PROBLEM STATEMENT: Report each line of the records below that holds the word "triangle".
(AVAILABLE DATA Opens)
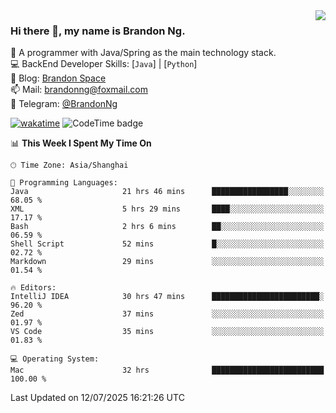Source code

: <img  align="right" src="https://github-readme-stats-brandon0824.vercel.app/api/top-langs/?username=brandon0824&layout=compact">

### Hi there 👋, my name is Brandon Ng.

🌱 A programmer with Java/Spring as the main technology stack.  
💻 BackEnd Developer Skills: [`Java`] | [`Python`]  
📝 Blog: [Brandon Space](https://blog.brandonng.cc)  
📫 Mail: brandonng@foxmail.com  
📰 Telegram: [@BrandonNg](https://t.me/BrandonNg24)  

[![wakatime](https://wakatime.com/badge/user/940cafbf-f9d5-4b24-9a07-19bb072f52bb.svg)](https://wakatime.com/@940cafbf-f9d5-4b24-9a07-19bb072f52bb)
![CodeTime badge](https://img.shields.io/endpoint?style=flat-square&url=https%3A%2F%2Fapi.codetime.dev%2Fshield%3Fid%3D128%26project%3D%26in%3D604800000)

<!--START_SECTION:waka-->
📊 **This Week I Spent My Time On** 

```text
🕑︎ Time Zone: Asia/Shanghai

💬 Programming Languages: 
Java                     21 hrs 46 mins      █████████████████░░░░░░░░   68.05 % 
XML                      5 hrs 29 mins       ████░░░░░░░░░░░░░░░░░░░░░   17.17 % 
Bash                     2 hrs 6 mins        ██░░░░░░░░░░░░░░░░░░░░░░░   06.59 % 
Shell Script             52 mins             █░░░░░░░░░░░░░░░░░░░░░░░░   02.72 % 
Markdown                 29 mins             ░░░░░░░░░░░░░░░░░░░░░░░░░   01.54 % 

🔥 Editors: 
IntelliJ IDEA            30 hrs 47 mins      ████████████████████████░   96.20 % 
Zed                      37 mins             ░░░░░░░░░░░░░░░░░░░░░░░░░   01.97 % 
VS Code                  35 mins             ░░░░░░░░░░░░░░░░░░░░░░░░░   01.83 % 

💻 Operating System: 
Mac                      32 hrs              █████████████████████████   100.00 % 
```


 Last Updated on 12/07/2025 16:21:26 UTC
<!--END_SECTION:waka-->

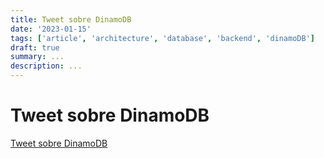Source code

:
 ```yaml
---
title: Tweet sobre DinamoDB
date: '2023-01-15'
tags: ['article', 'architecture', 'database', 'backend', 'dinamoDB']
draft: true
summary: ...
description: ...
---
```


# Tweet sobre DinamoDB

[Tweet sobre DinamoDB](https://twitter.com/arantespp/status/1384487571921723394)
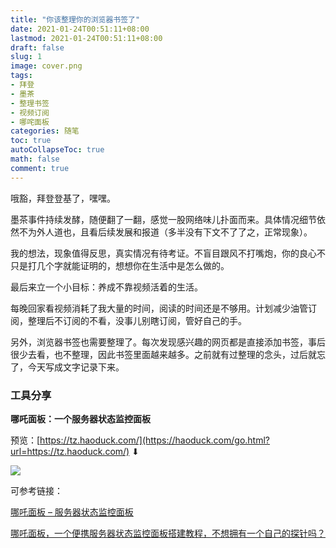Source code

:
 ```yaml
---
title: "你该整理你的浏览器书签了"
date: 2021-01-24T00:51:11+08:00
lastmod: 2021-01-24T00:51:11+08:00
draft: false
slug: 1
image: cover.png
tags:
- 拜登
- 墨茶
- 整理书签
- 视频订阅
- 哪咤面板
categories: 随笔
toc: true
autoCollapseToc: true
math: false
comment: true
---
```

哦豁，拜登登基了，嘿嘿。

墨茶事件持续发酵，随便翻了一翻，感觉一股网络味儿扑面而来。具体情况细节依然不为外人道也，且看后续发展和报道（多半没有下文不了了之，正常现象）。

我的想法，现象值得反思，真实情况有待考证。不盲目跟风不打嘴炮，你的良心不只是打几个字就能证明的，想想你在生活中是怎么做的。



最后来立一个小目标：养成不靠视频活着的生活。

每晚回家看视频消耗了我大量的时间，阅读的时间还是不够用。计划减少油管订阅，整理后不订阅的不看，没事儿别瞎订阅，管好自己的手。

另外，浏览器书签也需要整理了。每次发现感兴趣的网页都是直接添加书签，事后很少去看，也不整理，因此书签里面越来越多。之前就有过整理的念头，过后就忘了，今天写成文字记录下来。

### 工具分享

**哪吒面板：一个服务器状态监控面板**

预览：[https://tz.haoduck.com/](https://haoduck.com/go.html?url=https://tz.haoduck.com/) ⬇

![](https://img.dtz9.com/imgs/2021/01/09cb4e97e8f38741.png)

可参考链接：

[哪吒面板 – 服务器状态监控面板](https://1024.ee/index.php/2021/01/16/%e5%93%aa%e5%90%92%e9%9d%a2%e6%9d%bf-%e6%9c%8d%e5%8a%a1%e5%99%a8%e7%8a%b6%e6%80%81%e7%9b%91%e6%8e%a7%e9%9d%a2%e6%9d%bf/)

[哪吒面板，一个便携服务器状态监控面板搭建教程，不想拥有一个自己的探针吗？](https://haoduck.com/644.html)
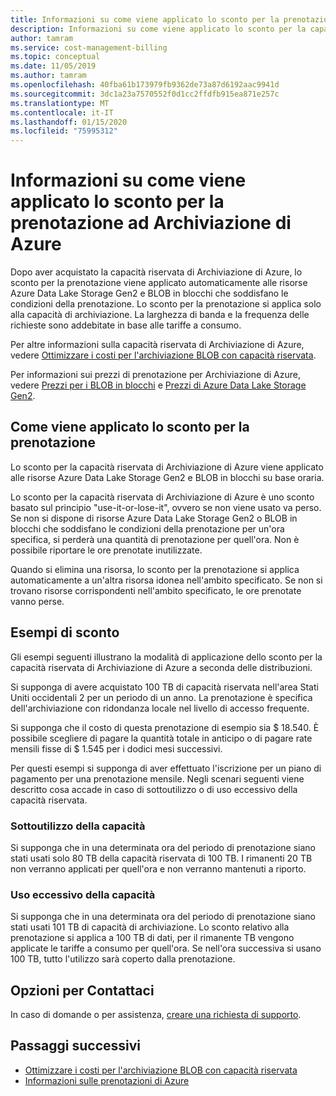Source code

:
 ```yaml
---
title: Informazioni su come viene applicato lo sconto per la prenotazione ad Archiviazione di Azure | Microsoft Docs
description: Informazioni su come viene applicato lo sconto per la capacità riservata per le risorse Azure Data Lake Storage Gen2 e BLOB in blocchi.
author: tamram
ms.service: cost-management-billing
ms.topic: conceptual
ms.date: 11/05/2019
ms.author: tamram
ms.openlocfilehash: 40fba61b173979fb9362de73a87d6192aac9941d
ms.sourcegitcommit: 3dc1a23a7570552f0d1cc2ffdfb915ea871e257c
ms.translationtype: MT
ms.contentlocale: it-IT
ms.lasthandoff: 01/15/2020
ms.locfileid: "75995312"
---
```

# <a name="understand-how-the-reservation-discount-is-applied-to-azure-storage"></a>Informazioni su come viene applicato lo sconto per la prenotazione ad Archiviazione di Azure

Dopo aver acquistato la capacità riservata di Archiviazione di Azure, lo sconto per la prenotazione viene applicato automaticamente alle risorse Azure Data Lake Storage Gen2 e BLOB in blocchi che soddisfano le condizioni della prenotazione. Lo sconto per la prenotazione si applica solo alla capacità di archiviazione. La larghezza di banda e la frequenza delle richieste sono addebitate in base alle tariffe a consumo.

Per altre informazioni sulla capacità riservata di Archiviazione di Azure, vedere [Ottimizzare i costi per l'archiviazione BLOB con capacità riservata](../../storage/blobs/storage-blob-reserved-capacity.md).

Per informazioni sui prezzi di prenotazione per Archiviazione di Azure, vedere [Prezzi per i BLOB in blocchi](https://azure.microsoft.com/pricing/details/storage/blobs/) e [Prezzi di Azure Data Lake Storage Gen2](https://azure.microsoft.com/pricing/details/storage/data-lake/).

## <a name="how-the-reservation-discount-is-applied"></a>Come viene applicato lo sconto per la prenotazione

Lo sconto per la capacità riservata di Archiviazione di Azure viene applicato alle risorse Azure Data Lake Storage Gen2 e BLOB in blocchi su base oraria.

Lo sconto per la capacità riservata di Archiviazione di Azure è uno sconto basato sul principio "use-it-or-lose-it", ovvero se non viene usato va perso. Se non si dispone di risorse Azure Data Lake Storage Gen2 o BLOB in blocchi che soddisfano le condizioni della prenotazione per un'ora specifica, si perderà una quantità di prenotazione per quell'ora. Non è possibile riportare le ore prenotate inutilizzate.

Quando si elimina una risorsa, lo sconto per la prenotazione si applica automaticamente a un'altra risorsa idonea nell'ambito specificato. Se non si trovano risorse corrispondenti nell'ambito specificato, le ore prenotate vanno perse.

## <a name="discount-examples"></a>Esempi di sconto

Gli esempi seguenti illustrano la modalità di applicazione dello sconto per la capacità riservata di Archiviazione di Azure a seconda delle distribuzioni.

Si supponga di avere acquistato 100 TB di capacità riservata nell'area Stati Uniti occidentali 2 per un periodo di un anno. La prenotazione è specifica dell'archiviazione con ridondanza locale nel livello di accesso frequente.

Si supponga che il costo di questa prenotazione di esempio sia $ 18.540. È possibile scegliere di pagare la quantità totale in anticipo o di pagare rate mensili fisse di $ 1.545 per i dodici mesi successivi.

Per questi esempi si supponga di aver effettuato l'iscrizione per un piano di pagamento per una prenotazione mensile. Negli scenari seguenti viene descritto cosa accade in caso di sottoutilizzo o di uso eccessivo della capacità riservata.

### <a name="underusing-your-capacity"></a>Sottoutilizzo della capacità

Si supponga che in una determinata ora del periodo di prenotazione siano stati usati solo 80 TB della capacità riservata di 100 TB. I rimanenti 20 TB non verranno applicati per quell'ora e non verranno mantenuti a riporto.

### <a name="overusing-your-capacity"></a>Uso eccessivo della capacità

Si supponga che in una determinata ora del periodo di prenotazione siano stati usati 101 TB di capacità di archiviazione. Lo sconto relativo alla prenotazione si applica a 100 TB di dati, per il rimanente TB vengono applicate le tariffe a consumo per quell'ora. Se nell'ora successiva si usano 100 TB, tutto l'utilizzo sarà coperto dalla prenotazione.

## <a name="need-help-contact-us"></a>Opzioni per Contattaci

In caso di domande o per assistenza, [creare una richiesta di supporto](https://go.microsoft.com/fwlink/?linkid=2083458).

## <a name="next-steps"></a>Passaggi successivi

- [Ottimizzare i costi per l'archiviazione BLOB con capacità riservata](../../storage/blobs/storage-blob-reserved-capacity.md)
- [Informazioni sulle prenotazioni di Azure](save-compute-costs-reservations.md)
(AVAILABLE DATA Closes)
(AVAILABLE DATA Opens)
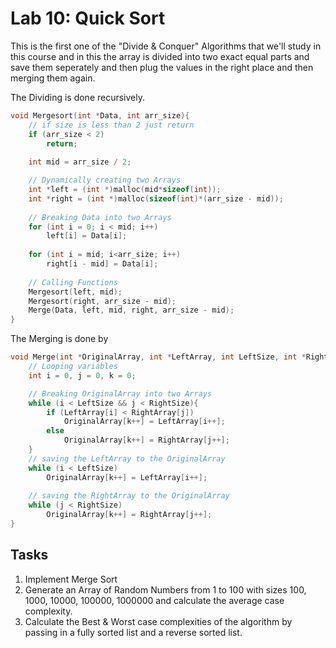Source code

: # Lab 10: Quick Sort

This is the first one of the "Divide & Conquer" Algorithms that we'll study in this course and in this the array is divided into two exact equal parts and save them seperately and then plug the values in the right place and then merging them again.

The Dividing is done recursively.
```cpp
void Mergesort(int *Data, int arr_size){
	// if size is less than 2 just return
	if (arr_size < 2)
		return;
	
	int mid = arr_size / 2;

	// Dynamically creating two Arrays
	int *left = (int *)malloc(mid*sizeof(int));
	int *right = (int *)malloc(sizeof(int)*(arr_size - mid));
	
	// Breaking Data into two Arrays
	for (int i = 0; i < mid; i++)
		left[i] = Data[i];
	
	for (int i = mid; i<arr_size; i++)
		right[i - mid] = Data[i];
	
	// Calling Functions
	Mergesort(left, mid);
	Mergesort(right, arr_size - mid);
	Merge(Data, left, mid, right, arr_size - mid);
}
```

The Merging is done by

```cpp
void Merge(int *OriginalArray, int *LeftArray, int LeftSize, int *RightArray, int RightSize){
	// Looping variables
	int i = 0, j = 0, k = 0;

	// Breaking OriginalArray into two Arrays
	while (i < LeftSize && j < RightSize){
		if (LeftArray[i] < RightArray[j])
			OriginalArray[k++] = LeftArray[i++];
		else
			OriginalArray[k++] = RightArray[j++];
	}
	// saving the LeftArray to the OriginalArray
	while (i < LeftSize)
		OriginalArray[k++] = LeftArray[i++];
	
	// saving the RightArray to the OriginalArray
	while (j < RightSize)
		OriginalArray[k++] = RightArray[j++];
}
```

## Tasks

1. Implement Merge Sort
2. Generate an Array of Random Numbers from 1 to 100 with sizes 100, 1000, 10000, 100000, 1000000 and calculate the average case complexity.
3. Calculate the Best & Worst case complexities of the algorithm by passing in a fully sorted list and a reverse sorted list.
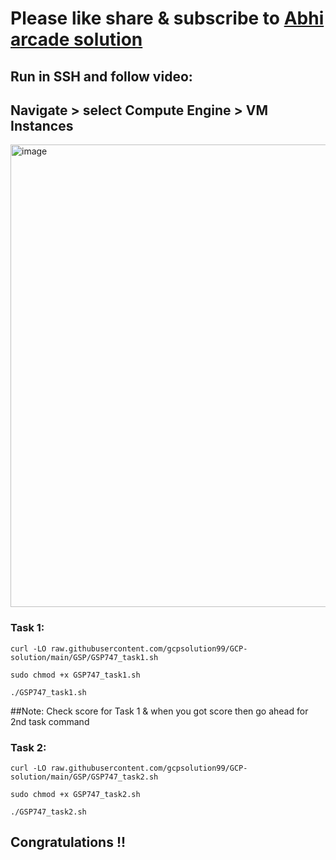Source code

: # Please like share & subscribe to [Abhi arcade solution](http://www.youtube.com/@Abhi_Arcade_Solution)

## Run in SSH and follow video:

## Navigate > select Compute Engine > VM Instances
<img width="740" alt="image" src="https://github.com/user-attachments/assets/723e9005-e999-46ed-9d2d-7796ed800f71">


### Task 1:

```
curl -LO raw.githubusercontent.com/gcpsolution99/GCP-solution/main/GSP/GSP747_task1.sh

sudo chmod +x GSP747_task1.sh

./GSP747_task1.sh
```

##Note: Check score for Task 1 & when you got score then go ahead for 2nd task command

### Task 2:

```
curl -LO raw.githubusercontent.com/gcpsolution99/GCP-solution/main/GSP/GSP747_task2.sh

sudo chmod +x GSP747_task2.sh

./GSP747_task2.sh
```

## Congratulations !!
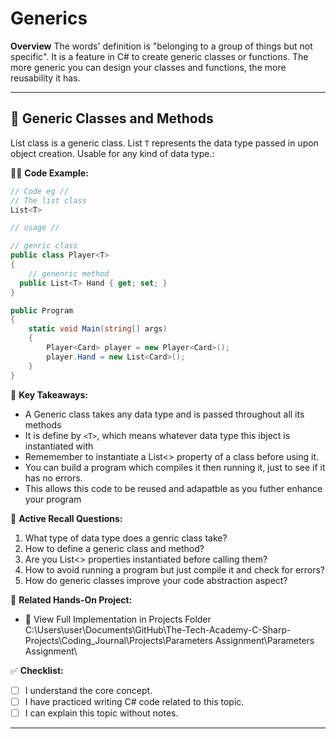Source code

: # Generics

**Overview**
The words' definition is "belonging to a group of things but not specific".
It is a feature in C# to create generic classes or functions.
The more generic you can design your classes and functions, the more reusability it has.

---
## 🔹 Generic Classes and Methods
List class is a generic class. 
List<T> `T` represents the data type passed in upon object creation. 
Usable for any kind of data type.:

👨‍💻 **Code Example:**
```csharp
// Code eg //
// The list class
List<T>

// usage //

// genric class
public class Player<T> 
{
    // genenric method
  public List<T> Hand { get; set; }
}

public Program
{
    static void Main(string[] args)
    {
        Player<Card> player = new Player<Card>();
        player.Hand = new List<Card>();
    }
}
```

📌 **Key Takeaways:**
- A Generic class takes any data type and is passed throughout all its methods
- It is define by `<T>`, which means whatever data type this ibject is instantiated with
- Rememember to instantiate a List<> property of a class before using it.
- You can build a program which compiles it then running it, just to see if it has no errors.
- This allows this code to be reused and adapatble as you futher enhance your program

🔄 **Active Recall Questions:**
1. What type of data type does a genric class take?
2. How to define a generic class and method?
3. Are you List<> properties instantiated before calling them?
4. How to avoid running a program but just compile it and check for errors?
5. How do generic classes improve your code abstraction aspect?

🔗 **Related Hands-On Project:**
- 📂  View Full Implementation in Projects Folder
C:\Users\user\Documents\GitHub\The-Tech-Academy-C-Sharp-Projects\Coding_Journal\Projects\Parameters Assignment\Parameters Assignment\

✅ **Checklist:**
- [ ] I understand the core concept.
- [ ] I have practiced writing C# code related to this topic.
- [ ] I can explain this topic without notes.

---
(AVAILABLE DATA Closes)
(AVAILABLE DATA Opens)
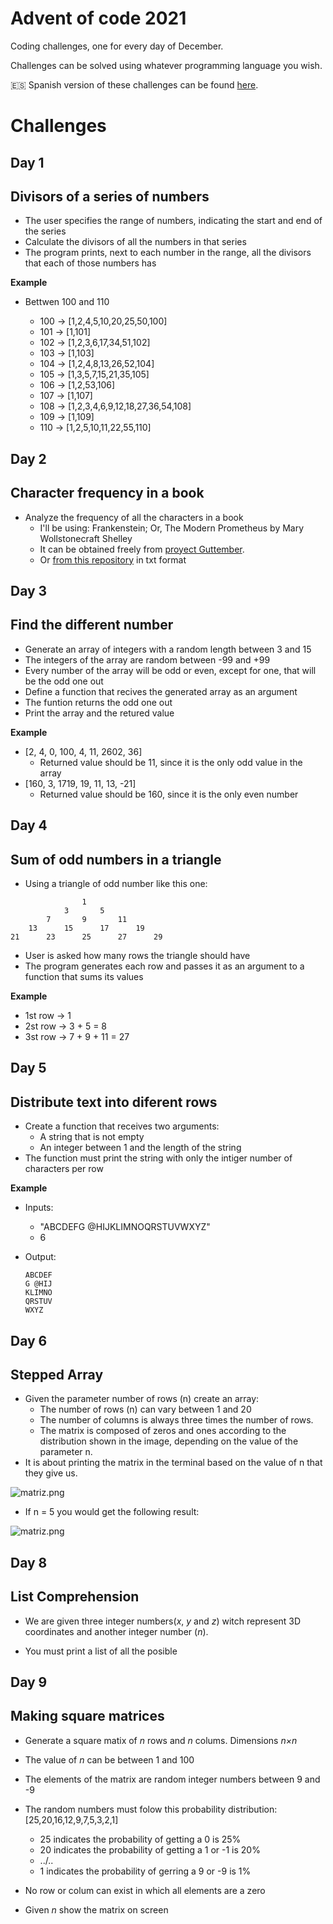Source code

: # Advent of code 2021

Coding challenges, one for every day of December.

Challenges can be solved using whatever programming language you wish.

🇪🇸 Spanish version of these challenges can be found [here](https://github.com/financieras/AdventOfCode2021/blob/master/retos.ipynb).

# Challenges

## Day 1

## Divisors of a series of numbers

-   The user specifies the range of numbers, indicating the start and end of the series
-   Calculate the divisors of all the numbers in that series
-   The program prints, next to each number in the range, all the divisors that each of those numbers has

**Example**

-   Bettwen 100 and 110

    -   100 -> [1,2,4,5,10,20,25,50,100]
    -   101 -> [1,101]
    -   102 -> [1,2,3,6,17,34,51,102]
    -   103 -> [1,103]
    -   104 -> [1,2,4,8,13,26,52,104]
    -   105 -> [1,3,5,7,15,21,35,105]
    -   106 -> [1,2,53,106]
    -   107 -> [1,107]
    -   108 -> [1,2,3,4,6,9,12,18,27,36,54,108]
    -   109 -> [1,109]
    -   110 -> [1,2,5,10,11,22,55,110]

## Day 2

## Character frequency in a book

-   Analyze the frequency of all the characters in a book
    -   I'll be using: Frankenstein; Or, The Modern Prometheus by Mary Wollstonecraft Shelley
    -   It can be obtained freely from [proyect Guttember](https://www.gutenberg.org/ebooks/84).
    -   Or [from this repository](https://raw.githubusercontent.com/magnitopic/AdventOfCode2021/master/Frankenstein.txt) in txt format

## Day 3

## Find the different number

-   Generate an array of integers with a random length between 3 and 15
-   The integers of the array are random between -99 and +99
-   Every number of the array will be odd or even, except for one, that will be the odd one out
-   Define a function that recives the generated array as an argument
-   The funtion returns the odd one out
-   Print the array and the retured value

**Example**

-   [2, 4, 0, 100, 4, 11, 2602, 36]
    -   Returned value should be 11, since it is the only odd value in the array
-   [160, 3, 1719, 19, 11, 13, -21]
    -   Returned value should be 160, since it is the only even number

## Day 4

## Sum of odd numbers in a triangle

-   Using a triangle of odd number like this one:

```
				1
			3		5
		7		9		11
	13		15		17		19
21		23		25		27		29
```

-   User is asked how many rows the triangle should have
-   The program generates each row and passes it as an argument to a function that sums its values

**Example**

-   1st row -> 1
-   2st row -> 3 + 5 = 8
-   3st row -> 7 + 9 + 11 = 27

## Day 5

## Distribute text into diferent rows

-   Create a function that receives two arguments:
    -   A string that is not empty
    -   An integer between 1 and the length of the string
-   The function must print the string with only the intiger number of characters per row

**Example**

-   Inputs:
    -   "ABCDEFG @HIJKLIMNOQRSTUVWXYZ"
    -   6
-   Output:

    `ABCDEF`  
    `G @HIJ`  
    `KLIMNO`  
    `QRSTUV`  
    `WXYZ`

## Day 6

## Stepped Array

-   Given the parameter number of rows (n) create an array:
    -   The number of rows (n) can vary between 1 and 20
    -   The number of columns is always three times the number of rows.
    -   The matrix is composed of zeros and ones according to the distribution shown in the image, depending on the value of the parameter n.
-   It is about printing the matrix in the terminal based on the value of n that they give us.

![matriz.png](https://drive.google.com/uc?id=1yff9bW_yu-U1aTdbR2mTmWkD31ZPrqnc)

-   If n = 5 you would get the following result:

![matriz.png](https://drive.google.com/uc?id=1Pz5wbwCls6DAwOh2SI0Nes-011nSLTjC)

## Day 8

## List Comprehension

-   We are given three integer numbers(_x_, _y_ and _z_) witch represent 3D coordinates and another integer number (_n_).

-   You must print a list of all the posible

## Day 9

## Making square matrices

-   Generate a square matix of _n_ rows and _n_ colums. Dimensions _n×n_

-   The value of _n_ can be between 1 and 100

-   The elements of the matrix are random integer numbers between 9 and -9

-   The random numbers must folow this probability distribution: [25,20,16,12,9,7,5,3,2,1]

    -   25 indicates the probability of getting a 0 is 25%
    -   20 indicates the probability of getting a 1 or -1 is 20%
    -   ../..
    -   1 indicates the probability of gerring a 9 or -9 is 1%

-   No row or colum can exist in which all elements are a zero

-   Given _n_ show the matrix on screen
(AVAILABLE DATA Closes)
ANSWER TO THE PROBLEM:
## Sum of odd numbers in a triangle
-   Using a triangle of odd number like this one:
-   User is asked how many rows the triangle should have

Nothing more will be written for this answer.